Aim of the task »
The expected output is the full set of entries, printed exactly, without pictures.
********
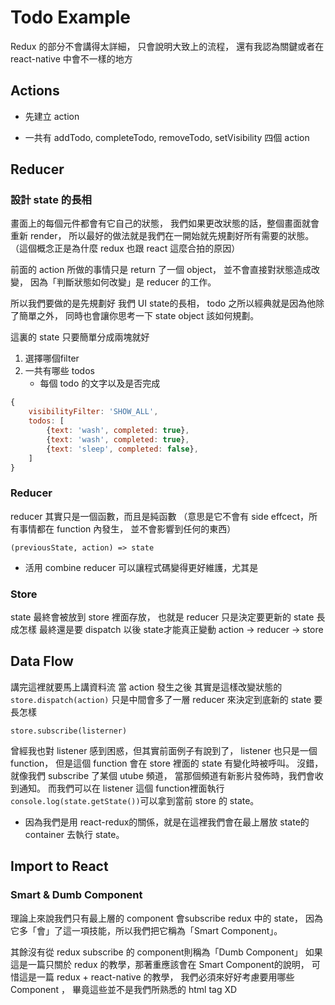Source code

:# Todo Example

Redux 的部分不會講得太詳細，
只會說明大致上的流程，
還有我認為關鍵或者在 react-native 中會不一樣的地方

## Actions

- 先建立 action

- 一共有 addTodo, completeTodo, removeTodo, setVisibility 四個 action

## Reducer


### 設計 state 的長相

畫面上的每個元件都會有它自己的狀態，
我們如果更改狀態的話，整個畫面就會重新 render，
所以最好的做法就是我們在一開始就先規劃好所有需要的狀態。
（這個概念正是為什麼 redux 也跟 react 這麼合拍的原因）


前面的 action 所做的事情只是 return 了一個 object，
並不會直接對狀態造成改變，
因為「判斷狀態如何改變」是 reducer 的工作。

所以我們要做的是先規劃好 我們 UI state的長相，
todo 之所以經典就是因為他除了簡單之外，
同時也會讓你思考一下 state object 該如何規劃。

這裏的 state 只要簡單分成兩塊就好

1. 選擇哪個filter 
2. 一共有哪些 todos
    - 每個 todo 的文字以及是否完成

```js
{
    visibilityFilter: 'SHOW_ALL',
    todos: [
        {text: 'wash', completed: true},
        {text: 'wash', completed: true},
        {text: 'sleep', completed: false},
    ]
}
```

### Reducer

reducer 其實只是一個函數，而且是純函數
（意思是它不會有 side effcect，所有事情都在 function 內發生，
並不會影響到任何的東西）

`(previousState, action) => state`

- 活用 combine reducer 可以讓程式碼變得更好維護，尤其是

### Store

state 最終會被放到 store 裡面存放，
也就是 reducer 只是決定要更新的 state 長成怎樣
最終還是要 dispatch 以後 state才能真正變動
action -> reducer -> store

## Data Flow

講完這裡就要馬上講資料流
當 action 發生之後
其實是這樣改變狀態的 `store.dispatch(action)`
只是中間會多了一層 reducer 來決定到底新的 state 要長怎樣

`store.subscribe(listerner)`

曾經我也對 listener 感到困惑，但其實前面例子有說到了，
listener 也只是一個 function，
但是這個 function 會在 store 裡面的 state 有變化時被呼叫。
沒錯，就像我們 subscribe 了某個 utube 頻道，
當那個頻道有新影片發佈時，我們會收到通知。
而我們可以在 listener 這個 function裡面執行
`console.log(state.getState())`可以拿到當前 store 的 state。

- 因為我們是用 react-redux的關係，就是在這裡我們會在最上層放 state的 container 去執行 state。

## Import to React

### Smart & Dumb Component

理論上來說我們只有最上層的 component 
會subscribe redux 中的 state，
因為它多「會」了這一項技能，所以我們把它稱為「Smart Component」。

其餘沒有從 redux subscribe 的 component則稱為「Dumb Component」
如果這是一篇只關於 redux 的教學，那著重應該會在 Smart Component的說明，
可惜這是一篇 redux + react-native 的教學，
我們必須來好好考慮要用哪些 Component ，
畢竟這些並不是我們所熟悉的 html tag XD


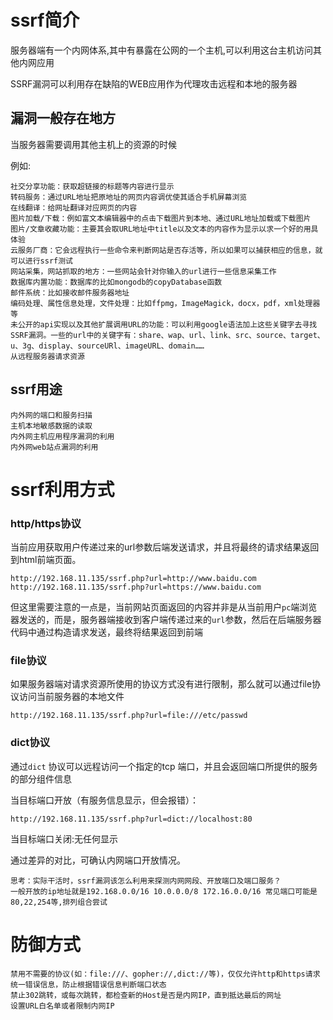 #  ssrf简介

服务器端有一个内网体系,其中有暴露在公网的一个主机,可以利用这台主机访问其他内网应用

SSRF漏洞可以利用存在缺陷的WEB应用作为代理攻击远程和本地的服务器

## 漏洞一般存在地方

当服务器需要调用其他主机上的资源的时候

例如:

```
社交分享功能：获取超链接的标题等内容进行显示
转码服务：通过URL地址把原地址的网页内容调优使其适合手机屏幕浏览
在线翻译：给网址翻译对应网页的内容
图片加载/下载：例如富文本编辑器中的点击下载图片到本地、通过URL地址加载或下载图片
图片/文章收藏功能：主要其会取URL地址中title以及文本的内容作为显示以求一个好的用具体验
云服务厂商：它会远程执行一些命令来判断网站是否存活等，所以如果可以捕获相应的信息，就可以进行ssrf测试
网站采集，网站抓取的地方：一些网站会针对你输入的url进行一些信息采集工作
数据库内置功能：数据库的比如mongodb的copyDatabase函数
邮件系统：比如接收邮件服务器地址
编码处理、属性信息处理，文件处理：比如ffpmg，ImageMagick，docx，pdf，xml处理器等
未公开的api实现以及其他扩展调用URL的功能：可以利用google语法加上这些关键字去寻找SSRF漏洞。一些的url中的关键字有：share、wap、url、link、src、source、target、u、3g、display、sourceURl、imageURL、domain……
从远程服务器请求资源
```

## ssrf用途

```
内外网的端口和服务扫描
主机本地敏感数据的读取
内外网主机应用程序漏洞的利用
内外网web站点漏洞的利用
```

# ssrf利用方式

### http/https协议

当前应用获取用户传递过来的url参数后端发送请求，并且将最终的请求结果返回到html前端页面。

```
http://192.168.11.135/ssrf.php?url=http://www.baidu.com
http://192.168.11.135/ssrf.php?url=https://www.baidu.com
```

但这里需要注意的一点是，当前网站页面返回的内容并非是从当前用户`pc`端浏览器发送的，而是，服务器端接收到客户端传递过来的`url`参数，然后在后端服务器代码中通过构造请求发送，最终将结果返回到前端



### file协议

如果服务器端对请求资源所使用的协议方式没有进行限制，那么就可以通过file协议访问当前服务器的本地文件

```
http://192.168.11.135/ssrf.php?url=file:///etc/passwd
```



### dict协议

通过`dict` 协议可以远程访问一个指定的tcp 端口，并且会返回端口所提供的服务的部分组件信息

当目标端口开放（有服务信息显示，但会报错）：

```
http://192.168.11.135/ssrf.php?url=dict://localhost:80
```

当目标端口关闭:无任何显示

通过差异的对比，可确认内网端口开放情况。

```
思考：实际干活时，ssrf漏洞该怎么利用来探测内网网段、开放端口及端口服务？
一般开放的ip地址就是192.168.0.0/16 10.0.0.0/8 172.16.0.0/16 常见端口可能是80,22,254等,排列组合尝试
```

# 防御方式

```
禁用不需要的协议(如：file:///、gopher://,dict://等)，仅仅允许http和https请求
统一错误信息，防止根据错误信息判断端口状态
禁止302跳转，或每次跳转，都检查新的Host是否是内网IP，直到抵达最后的网址
设置URL白名单或者限制内网IP
```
********
Exercise answer »
Source code

:# Todo Example

Redux 的部分不會講得太詳細，
只會說明大致上的流程，
還有我認為關鍵或者在 react-native 中會不一樣的地方

## Actions

- 先建立 action

- 一共有 addTodo, completeTodo, removeTodo, setVisibility 四個 action

## Reducer


### 設計 state 的長相

畫面上的每個元件都會有它自己的狀態，
我們如果更改狀態的話，整個畫面就會重新 render，
所以最好的做法就是我們在一開始就先規劃好所有需要的狀態。
（這個概念正是為什麼 redux 也跟 react 這麼合拍的原因）


前面的 action 所做的事情只是 return 了一個 object，
並不會直接對狀態造成改變，
因為「判斷狀態如何改變」是 reducer 的工作。

所以我們要做的是先規劃好 我們 UI state的長相，
todo 之所以經典就是因為他除了簡單之外，
同時也會讓你思考一下 state object 該如何規劃。

這裏的 state 只要簡單分成兩塊就好

1. 選擇哪個filter 
2. 一共有哪些 todos
    - 每個 todo 的文字以及是否完成

```js
{
    visibilityFilter: 'SHOW_ALL',
    todos: [
        {text: 'wash', completed: true},
        {text: 'wash', completed: true},
        {text: 'sleep', completed: false},
    ]
}
```

### Reducer

reducer 其實只是一個函數，而且是純函數
（意思是它不會有 side effcect，所有事情都在 function 內發生，
並不會影響到任何的東西）

`(previousState, action) => state`

- 活用 combine reducer 可以讓程式碼變得更好維護，尤其是

### Store

state 最終會被放到 store 裡面存放，
也就是 reducer 只是決定要更新的 state 長成怎樣
最終還是要 dispatch 以後 state才能真正變動
action -> reducer -> store

## Data Flow

講完這裡就要馬上講資料流
當 action 發生之後
其實是這樣改變狀態的 `store.dispatch(action)`
只是中間會多了一層 reducer 來決定到底新的 state 要長怎樣

`store.subscribe(listerner)`

曾經我也對 listener 感到困惑，但其實前面例子有說到了，
listener 也只是一個 function，
但是這個 function 會在 store 裡面的 state 有變化時被呼叫。
沒錯，就像我們 subscribe 了某個 utube 頻道，
當那個頻道有新影片發佈時，我們會收到通知。
而我們可以在 listener 這個 function裡面執行
`console.log(state.getState())`可以拿到當前 store 的 state。

- 因為我們是用 react-redux的關係，就是在這裡我們會在最上層放 state的 container 去執行 state。

## Import to React

### Smart & Dumb Component

理論上來說我們只有最上層的 component 
會subscribe redux 中的 state，
因為它多「會」了這一項技能，所以我們把它稱為「Smart Component」。

其餘沒有從 redux subscribe 的 component則稱為「Dumb Component」
如果這是一篇只關於 redux 的教學，那著重應該會在 Smart Component的說明，
可惜這是一篇 redux + react-native 的教學，
我們必須來好好考慮要用哪些 Component ，
畢竟這些並不是我們所熟悉的 html tag XD


 #  ssrf简介

服务器端有一个内网体系,其中有暴露在公网的一个主机,可以利用这台主机访问其他内网应用

SSRF漏洞可以利用存在缺陷的WEB应用作为代理攻击远程和本地的服务器

## 漏洞一般存在地方

当服务器需要调用其他主机上的资源的时候

例如:

```
社交分享功能：获取超链接的标题等内容进行显示
转码服务：通过URL地址把原地址的网页内容调优使其适合手机屏幕浏览
在线翻译：给网址翻译对应网页的内容
图片加载/下载：例如富文本编辑器中的点击下载图片到本地、通过URL地址加载或下载图片
图片/文章收藏功能：主要其会取URL地址中title以及文本的内容作为显示以求一个好的用具体验
云服务厂商：它会远程执行一些命令来判断网站是否存活等，所以如果可以捕获相应的信息，就可以进行ssrf测试
网站采集，网站抓取的地方：一些网站会针对你输入的url进行一些信息采集工作
数据库内置功能：数据库的比如mongodb的copyDatabase函数
邮件系统：比如接收邮件服务器地址
编码处理、属性信息处理，文件处理：比如ffpmg，ImageMagick，docx，pdf，xml处理器等
未公开的api实现以及其他扩展调用URL的功能：可以利用google语法加上这些关键字去寻找SSRF漏洞。一些的url中的关键字有：share、wap、url、link、src、source、target、u、3g、display、sourceURl、imageURL、domain……
从远程服务器请求资源
```

## ssrf用途

```
内外网的端口和服务扫描
主机本地敏感数据的读取
内外网主机应用程序漏洞的利用
内外网web站点漏洞的利用
```

# ssrf利用方式

### http/https协议

当前应用获取用户传递过来的url参数后端发送请求，并且将最终的请求结果返回到html前端页面。

```
http://192.168.11.135/ssrf.php?url=http://www.baidu.com
http://192.168.11.135/ssrf.php?url=https://www.baidu.com
```

但这里需要注意的一点是，当前网站页面返回的内容并非是从当前用户`pc`端浏览器发送的，而是，服务器端接收到客户端传递过来的`url`参数，然后在后端服务器代码中通过构造请求发送，最终将结果返回到前端



### file协议

如果服务器端对请求资源所使用的协议方式没有进行限制，那么就可以通过file协议访问当前服务器的本地文件

```
http://192.168.11.135/ssrf.php?url=file:///etc/passwd
```



### dict协议

通过`dict` 协议可以远程访问一个指定的tcp 端口，并且会返回端口所提供的服务的部分组件信息

当目标端口开放（有服务信息显示，但会报错）：

```
http://192.168.11.135/ssrf.php?url=dict://localhost:80
```

当目标端口关闭:无任何显示

通过差异的对比，可确认内网端口开放情况。

```
思考：实际干活时，ssrf漏洞该怎么利用来探测内网网段、开放端口及端口服务？
一般开放的ip地址就是192.168.0.0/16 10.0.0.0/8 172.16.0.0/16 常见端口可能是80,22,254等,排列组合尝试
```

# 防御方式

```
禁用不需要的协议(如：file:///、gopher://,dict://等)，仅仅允许http和https请求
统一错误信息，防止根据错误信息判断端口状态
禁止302跳转，或每次跳转，都检查新的Host是否是内网IP，直到抵达最后的网址
设置URL白名单或者限制内网IP
```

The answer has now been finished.